## Assignment
Repeat every line of the listing below exactly, minus the pictures.

## Data
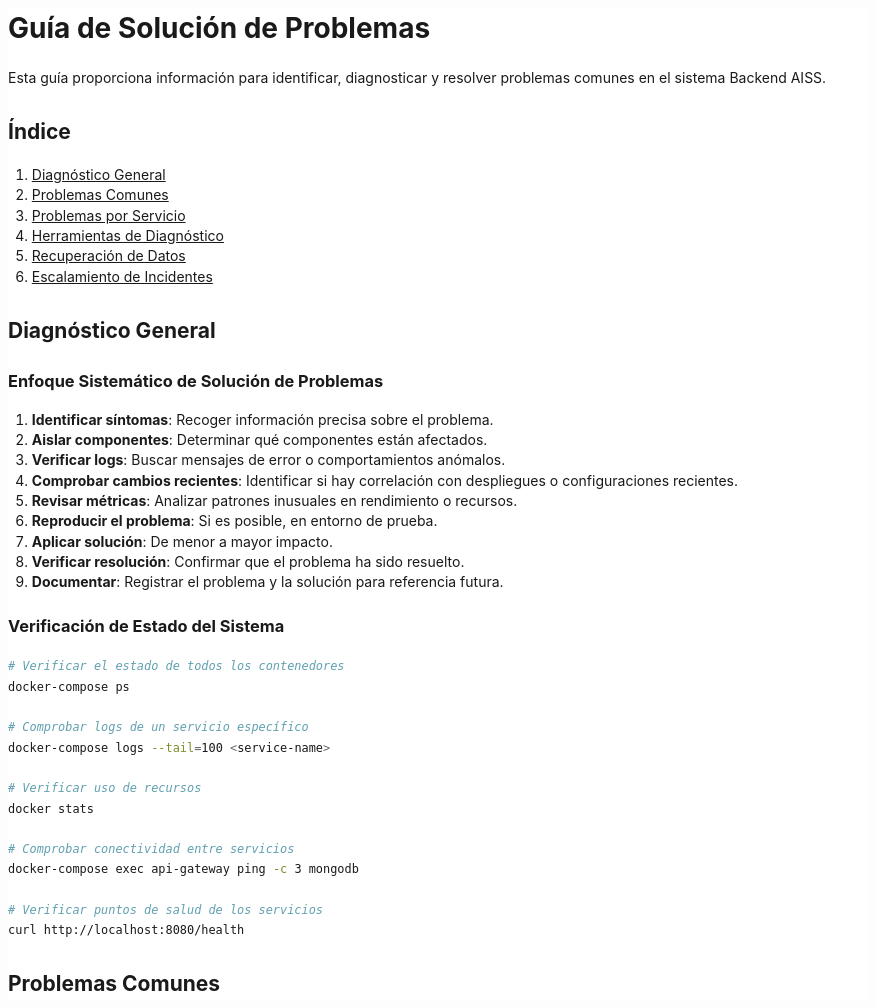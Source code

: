 # Guía de Solución de Problemas

Esta guía proporciona información para identificar, diagnosticar y resolver problemas comunes en el sistema Backend AISS.

## Índice

1. [Diagnóstico General](#diagnóstico-general)
2. [Problemas Comunes](#problemas-comunes)
3. [Problemas por Servicio](#problemas-por-servicio)
4. [Herramientas de Diagnóstico](#herramientas-de-diagnóstico)
5. [Recuperación de Datos](#recuperación-de-datos)
6. [Escalamiento de Incidentes](#escalamiento-de-incidentes)

## Diagnóstico General

### Enfoque Sistemático de Solución de Problemas

1. **Identificar síntomas**: Recoger información precisa sobre el problema.
2. **Aislar componentes**: Determinar qué componentes están afectados.
3. **Verificar logs**: Buscar mensajes de error o comportamientos anómalos.
4. **Comprobar cambios recientes**: Identificar si hay correlación con despliegues o configuraciones recientes.
5. **Revisar métricas**: Analizar patrones inusuales en rendimiento o recursos.
6. **Reproducir el problema**: Si es posible, en entorno de prueba.
7. **Aplicar solución**: De menor a mayor impacto.
8. **Verificar resolución**: Confirmar que el problema ha sido resuelto.
9. **Documentar**: Registrar el problema y la solución para referencia futura.

### Verificación de Estado del Sistema

```bash
# Verificar el estado de todos los contenedores
docker-compose ps

# Comprobar logs de un servicio específico
docker-compose logs --tail=100 <service-name>

# Verificar uso de recursos
docker stats

# Comprobar conectividad entre servicios
docker-compose exec api-gateway ping -c 3 mongodb

# Verificar puntos de salud de los servicios
curl http://localhost:8080/health
```

## Problemas Comunes

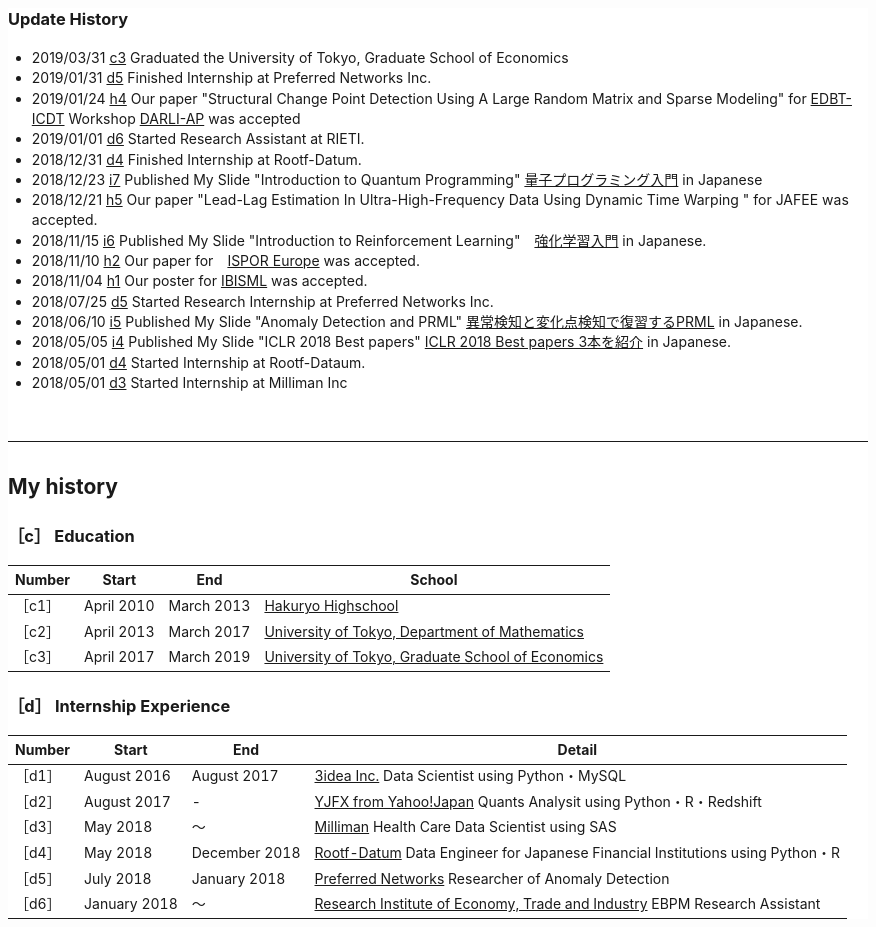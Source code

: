 ### Update History
- 2019/03/31 [c3](#C3) Graduated the University of Tokyo, Graduate School of Economics
- 2019/01/31 [d5](#D5) Finished Internship at Preferred Networks Inc.
- 2019/01/24 [h4](#H4) Our paper "Structural Change Point Detection Using A Large Random Matrix and Sparse Modeling" for 
[EDBT-ICDT](http://edbticdt2019.inesc-id.pt/) Workshop [DARLI-AP](http://dbdmg.polito.it/darli-ap2019/) was accepted
- 2019/01/01 [d6](#D6) Started Research Assistant at RIETI.
- 2018/12/31 [d4](#D4) Finished Internship at Rootf-Datum.
- 2018/12/23 [i7](#I7) Published My Slide "Introduction to Quantum Programming" [量子プログラミング入門](https://www.slideshare.net/k1ito/ss-126565732) in Japanese
- 2018/12/21 [h5](#H5) Our paper "Lead-Lag Estimation In Ultra-High-Frequency Data Using Dynamic Time Warping " for JAFEE was accepted.
- 2018/11/15 [i6](#I6) Published My Slide "Introduction to Reinforcement Learning"　[強化学習入門](https://www.slideshare.net/k1ito/ss-123088713) in Japanese.
- 2018/11/10 [h2](#H2) Our paper for　[ISPOR Europe](https://www.ispor.org/conferences-education/conferences/past-conferences/europe-2018) was accepted.
- 2018/11/04 [h1](#H1) Our poster for [IBISML](http://ibisml.org/ibis2018/) was accepted.
- 2018/07/25 [d5](#D5) Started Research Internship at Preferred Networks Inc.
- 2018/06/10 [i5](#I5) Published My Slide "Anomaly Detection and PRML" [異常検知と変化点検知で復習するPRML](https://www.slideshare.net/k1ito/prml-101740429) in Japanese.
- 2018/05/05 [i4](#I4) Published My Slide "ICLR 2018 Best papers" [ICLR 2018 Best papers 3本を紹介](https://www.slideshare.net/k1ito/iclr-2018-best-papers-3) in Japanese.
- 2018/05/01 [d4](#D4) Started Internship at Rootf-Dataum.
- 2018/05/01 [d3](#D3) Started Internship at Milliman Inc

<br>

---



## My history <a name="history"></a>

### ［c］<a name="c"></a> Education

Number|Start|End|School
--|--|--|----
［c1］<a name="C1"></a>|April 2010|March 2013|[Hakuryo Highschool](http://www.hakuryo.ed.jp/) 
［c2］<a name="C2"></a>|April 2013|March 2017|[University of Tokyo, Department of Mathematics](http://www.ms.u-tokyo.ac.jp/index-j.html) 
［c3］<a name="C3"></a>|April 2017|March 2019|[University of Tokyo, Graduate School of Economics](http://www.e.u-tokyo.ac.jp/) 


### ［d］<a name="d"></a> Internship Experience

Number|Start|End|Detail
--|--|--|----
［d1］<a name="D1"></a>|August 2016|August 2017|[3idea Inc.](http://www.3idea.jp) Data Scientist using Python・MySQL
［d2］<a name="D2"></a>|August 2017| - |[YJFX from Yahoo!Japan](https://www.yjfx.jp) Quants Analysit using Python・R・Redshift
［d3］<a name="D3"></a>|May 2018|～|[Milliman](http://milliman.com/) Health Care Data Scientist using SAS
［d4］<a name="D4"></a>|May 2018|December 2018|[Rootf-Datum](http://www.rootf-datum.com/) Data Engineer for Japanese Financial Institutions using Python・R
［d5］<a name="D5"></a>|July 2018|January 2018|[Preferred Networks](https://www.preferred-networks.jp/ja/) Researcher of Anomaly Detection
［d6］<a name="D6"></a>|January 2018|～|[Research Institute of Economy, Trade and Industry](https://www.rieti.go.jp/jp/) EBPM Research Assistant
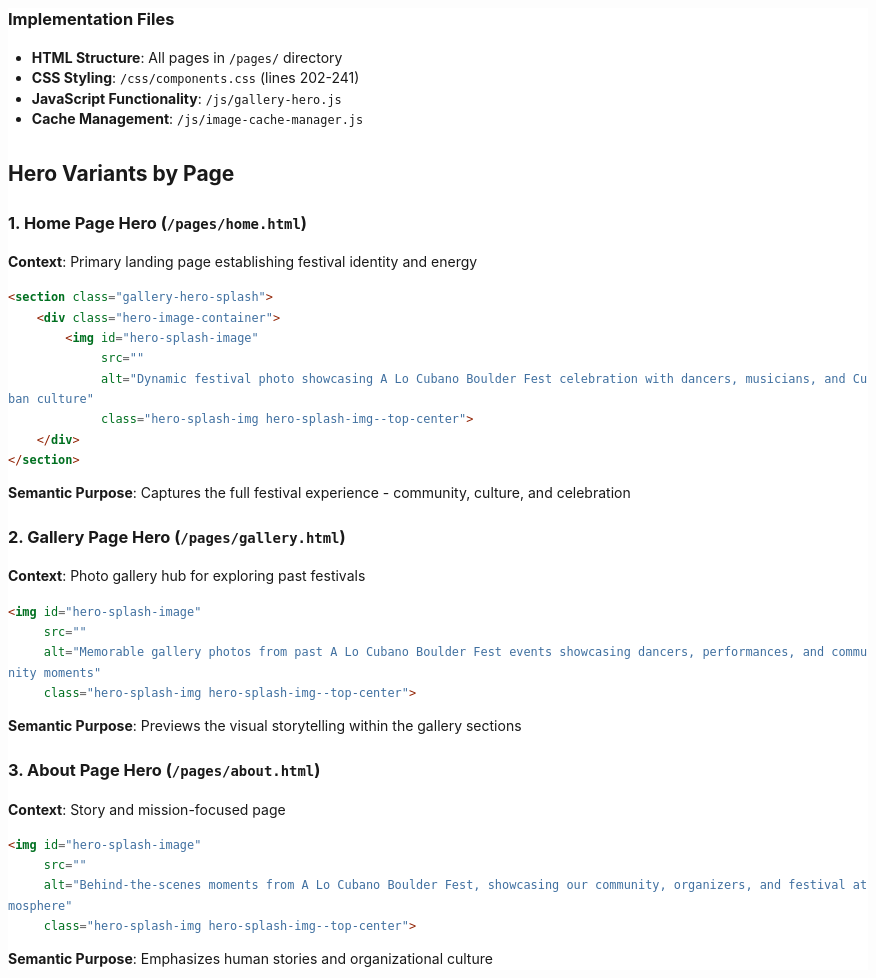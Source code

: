 ### Implementation Files

- **HTML Structure**: All pages in `/pages/` directory
- **CSS Styling**: `/css/components.css` (lines 202-241)
- **JavaScript Functionality**: `/js/gallery-hero.js`
- **Cache Management**: `/js/image-cache-manager.js`

## Hero Variants by Page

### 1. Home Page Hero (`/pages/home.html`)

**Context**: Primary landing page establishing festival identity and energy

```html
<section class="gallery-hero-splash">
    <div class="hero-image-container">
        <img id="hero-splash-image" 
             src="" 
             alt="Dynamic festival photo showcasing A Lo Cubano Boulder Fest celebration with dancers, musicians, and Cuban culture" 
             class="hero-splash-img hero-splash-img--top-center">
    </div>
</section>
```

**Semantic Purpose**: Captures the full festival experience - community, culture, and celebration

### 2. Gallery Page Hero (`/pages/gallery.html`)

**Context**: Photo gallery hub for exploring past festivals

```html
<img id="hero-splash-image" 
     src="" 
     alt="Memorable gallery photos from past A Lo Cubano Boulder Fest events showcasing dancers, performances, and community moments" 
     class="hero-splash-img hero-splash-img--top-center">
```

**Semantic Purpose**: Previews the visual storytelling within the gallery sections

### 3. About Page Hero (`/pages/about.html`)

**Context**: Story and mission-focused page

```html
<img id="hero-splash-image" 
     src="" 
     alt="Behind-the-scenes moments from A Lo Cubano Boulder Fest, showcasing our community, organizers, and festival atmosphere" 
     class="hero-splash-img hero-splash-img--top-center">
```

**Semantic Purpose**: Emphasizes human stories and organizational culture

## Output for this exercise
Source code

: # Guía de Solución de Problemas

Esta guía proporciona información para identificar, diagnosticar y resolver problemas comunes en el sistema Backend AISS.

## Índice

1. [Diagnóstico General](#diagnóstico-general)
2. [Problemas Comunes](#problemas-comunes)
3. [Problemas por Servicio](#problemas-por-servicio)
4. [Herramientas de Diagnóstico](#herramientas-de-diagnóstico)
5. [Recuperación de Datos](#recuperación-de-datos)
6. [Escalamiento de Incidentes](#escalamiento-de-incidentes)

## Diagnóstico General

### Enfoque Sistemático de Solución de Problemas

1. **Identificar síntomas**: Recoger información precisa sobre el problema.
2. **Aislar componentes**: Determinar qué componentes están afectados.
3. **Verificar logs**: Buscar mensajes de error o comportamientos anómalos.
4. **Comprobar cambios recientes**: Identificar si hay correlación con despliegues o configuraciones recientes.
5. **Revisar métricas**: Analizar patrones inusuales en rendimiento o recursos.
6. **Reproducir el problema**: Si es posible, en entorno de prueba.
7. **Aplicar solución**: De menor a mayor impacto.
8. **Verificar resolución**: Confirmar que el problema ha sido resuelto.
9. **Documentar**: Registrar el problema y la solución para referencia futura.

### Verificación de Estado del Sistema

```bash
# Verificar el estado de todos los contenedores
docker-compose ps

# Comprobar logs de un servicio específico
docker-compose logs --tail=100 <service-name>

# Verificar uso de recursos
docker stats

# Comprobar conectividad entre servicios
docker-compose exec api-gateway ping -c 3 mongodb

# Verificar puntos de salud de los servicios
curl http://localhost:8080/health
```

## Problemas Comunes

Source code

: ### Update History
- 2019/03/31 [c3](#C3) Graduated the University of Tokyo, Graduate School of Economics
- 2019/01/31 [d5](#D5) Finished Internship at Preferred Networks Inc.
- 2019/01/24 [h4](#H4) Our paper "Structural Change Point Detection Using A Large Random Matrix and Sparse Modeling" for 
[EDBT-ICDT](http://edbticdt2019.inesc-id.pt/) Workshop [DARLI-AP](http://dbdmg.polito.it/darli-ap2019/) was accepted
- 2019/01/01 [d6](#D6) Started Research Assistant at RIETI.
- 2018/12/31 [d4](#D4) Finished Internship at Rootf-Datum.
- 2018/12/23 [i7](#I7) Published My Slide "Introduction to Quantum Programming" [量子プログラミング入門](https://www.slideshare.net/k1ito/ss-126565732) in Japanese
- 2018/12/21 [h5](#H5) Our paper "Lead-Lag Estimation In Ultra-High-Frequency Data Using Dynamic Time Warping " for JAFEE was accepted.
- 2018/11/15 [i6](#I6) Published My Slide "Introduction to Reinforcement Learning"　[強化学習入門](https://www.slideshare.net/k1ito/ss-123088713) in Japanese.
- 2018/11/10 [h2](#H2) Our paper for　[ISPOR Europe](https://www.ispor.org/conferences-education/conferences/past-conferences/europe-2018) was accepted.
- 2018/11/04 [h1](#H1) Our poster for [IBISML](http://ibisml.org/ibis2018/) was accepted.
- 2018/07/25 [d5](#D5) Started Research Internship at Preferred Networks Inc.
- 2018/06/10 [i5](#I5) Published My Slide "Anomaly Detection and PRML" [異常検知と変化点検知で復習するPRML](https://www.slideshare.net/k1ito/prml-101740429) in Japanese.
- 2018/05/05 [i4](#I4) Published My Slide "ICLR 2018 Best papers" [ICLR 2018 Best papers 3本を紹介](https://www.slideshare.net/k1ito/iclr-2018-best-papers-3) in Japanese.
- 2018/05/01 [d4](#D4) Started Internship at Rootf-Dataum.
- 2018/05/01 [d3](#D3) Started Internship at Milliman Inc

<br>

---



## My history <a name="history"></a>

### ［c］<a name="c"></a> Education

Number|Start|End|School
--|--|--|----
［c1］<a name="C1"></a>|April 2010|March 2013|[Hakuryo Highschool](http://www.hakuryo.ed.jp/) 
［c2］<a name="C2"></a>|April 2013|March 2017|[University of Tokyo, Department of Mathematics](http://www.ms.u-tokyo.ac.jp/index-j.html) 
［c3］<a name="C3"></a>|April 2017|March 2019|[University of Tokyo, Graduate School of Economics](http://www.e.u-tokyo.ac.jp/) 


### ［d］<a name="d"></a> Internship Experience

Number|Start|End|Detail
--|--|--|----
［d1］<a name="D1"></a>|August 2016|August 2017|[3idea Inc.](http://www.3idea.jp) Data Scientist using Python・MySQL
［d2］<a name="D2"></a>|August 2017| - |[YJFX from Yahoo!Japan](https://www.yjfx.jp) Quants Analysit using Python・R・Redshift
［d3］<a name="D3"></a>|May 2018|～|[Milliman](http://milliman.com/) Health Care Data Scientist using SAS
［d4］<a name="D4"></a>|May 2018|December 2018|[Rootf-Datum](http://www.rootf-datum.com/) Data Engineer for Japanese Financial Institutions using Python・R
［d5］<a name="D5"></a>|July 2018|January 2018|[Preferred Networks](https://www.preferred-networks.jp/ja/) Researcher of Anomaly Detection
［d6］<a name="D6"></a>|January 2018|～|[Research Institute of Economy, Trade and Industry](https://www.rieti.go.jp/jp/) EBPM Research Assistant
Source code

: ### Implementation Files

- **HTML Structure**: All pages in `/pages/` directory
- **CSS Styling**: `/css/components.css` (lines 202-241)
- **JavaScript Functionality**: `/js/gallery-hero.js`
- **Cache Management**: `/js/image-cache-manager.js`

## Hero Variants by Page

### 1. Home Page Hero (`/pages/home.html`)

**Context**: Primary landing page establishing festival identity and energy

```html
<section class="gallery-hero-splash">
    <div class="hero-image-container">
        <img id="hero-splash-image" 
             src="" 
             alt="Dynamic festival photo showcasing A Lo Cubano Boulder Fest celebration with dancers, musicians, and Cuban culture" 
             class="hero-splash-img hero-splash-img--top-center">
    </div>
</section>
```

**Semantic Purpose**: Captures the full festival experience - community, culture, and celebration

### 2. Gallery Page Hero (`/pages/gallery.html`)

**Context**: Photo gallery hub for exploring past festivals

```html
<img id="hero-splash-image" 
     src="" 
     alt="Memorable gallery photos from past A Lo Cubano Boulder Fest events showcasing dancers, performances, and community moments" 
     class="hero-splash-img hero-splash-img--top-center">
```

**Semantic Purpose**: Previews the visual storytelling within the gallery sections

### 3. About Page Hero (`/pages/about.html`)

**Context**: Story and mission-focused page

```html
<img id="hero-splash-image" 
     src="" 
     alt="Behind-the-scenes moments from A Lo Cubano Boulder Fest, showcasing our community, organizers, and festival atmosphere" 
     class="hero-splash-img hero-splash-img--top-center">
```

**Semantic Purpose**: Emphasizes human stories and organizational culture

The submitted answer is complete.